The explanation that I was given at the time that ACOG decided to change the wording (over my strenuous objections) was that the meaning of the word “experimental” was ambiguous. This is disingenuous at best. In fact, the ACOG staff member at the meeting of the Committee on Practice Bulletins-Gynecology described the real reason for concern: “…that the current wording would possibly deny payment for some physicians.” Most of the clinicians who objected to the use of the word “experimental” understood only too well exactly what meaning was intended – that these procedures lacked sufficient evidence of risk versus benefit to adequately counsel patients as to expected outcomes. Such clinicians were concerned that insurance companies would not cover procedures labeled experimental, and they were concerned about their medicolegal risk should a complication arise in the course of procedures labeled experimental. Exactly the kinds of concerns that a professional organization that truly promoted best medical practices would see as a red flag – that clinicians’ concerns were not focused on what was best for the patient, but on what protected their income.
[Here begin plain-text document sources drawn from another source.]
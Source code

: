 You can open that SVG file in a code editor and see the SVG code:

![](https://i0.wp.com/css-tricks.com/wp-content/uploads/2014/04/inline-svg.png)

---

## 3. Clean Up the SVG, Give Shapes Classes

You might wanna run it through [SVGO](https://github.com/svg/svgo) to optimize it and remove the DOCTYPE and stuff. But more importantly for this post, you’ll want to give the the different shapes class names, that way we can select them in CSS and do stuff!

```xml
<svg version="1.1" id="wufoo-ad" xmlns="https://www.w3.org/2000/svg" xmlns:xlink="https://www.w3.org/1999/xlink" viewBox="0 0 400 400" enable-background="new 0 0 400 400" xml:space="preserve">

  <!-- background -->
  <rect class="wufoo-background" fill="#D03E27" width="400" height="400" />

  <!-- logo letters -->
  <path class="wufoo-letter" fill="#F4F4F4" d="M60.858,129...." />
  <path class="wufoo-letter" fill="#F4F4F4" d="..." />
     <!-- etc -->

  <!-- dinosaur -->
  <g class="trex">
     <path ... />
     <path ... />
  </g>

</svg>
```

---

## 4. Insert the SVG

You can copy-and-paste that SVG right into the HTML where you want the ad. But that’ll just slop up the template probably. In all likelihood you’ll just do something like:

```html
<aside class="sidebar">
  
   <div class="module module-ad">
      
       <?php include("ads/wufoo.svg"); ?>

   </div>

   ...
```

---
That ACOG chose to align itself with these few Fellows at the expense of patients’ outcome and safety is of grave concern.

If ACOG had actually decided that the meaning of the word “experimental” was ambiguous, it could have decided to clarify the meaning of the term in the document itself. As an alternative, ACOG could adopt an official definition of the term, as other professional organizations (such as the American Society of Reproductive Medicine) have done. That ACOG made neither of these choices underscores the real motivation behind deleting the “experimental” term from the Practice Bulletin.

I agree with Drs. Wall and Brown that ACOG can, and should, do better. Particularly given the heightened concern about complications with the mesh kits that prompted the FDA’s public health advisory, as noted in the article by Drs. Wall and Brown, the appropriate action of the part of ACOG at this time is to restore the wording of the original Practice Bulletin, to emphasize the truly experimental nature of these procedures and to stand behind its promise to women, in its own Bylaws, by “serving as a strong advocate for quality health care for women, and maintaining the highest standards of clinical practice”.

[key PowerPoint slide from the graduating chief resident presentation]


 
I welcome your questions and observations.  You are free to use the above materials as you think might be helpful in your surgical ethics education efforts.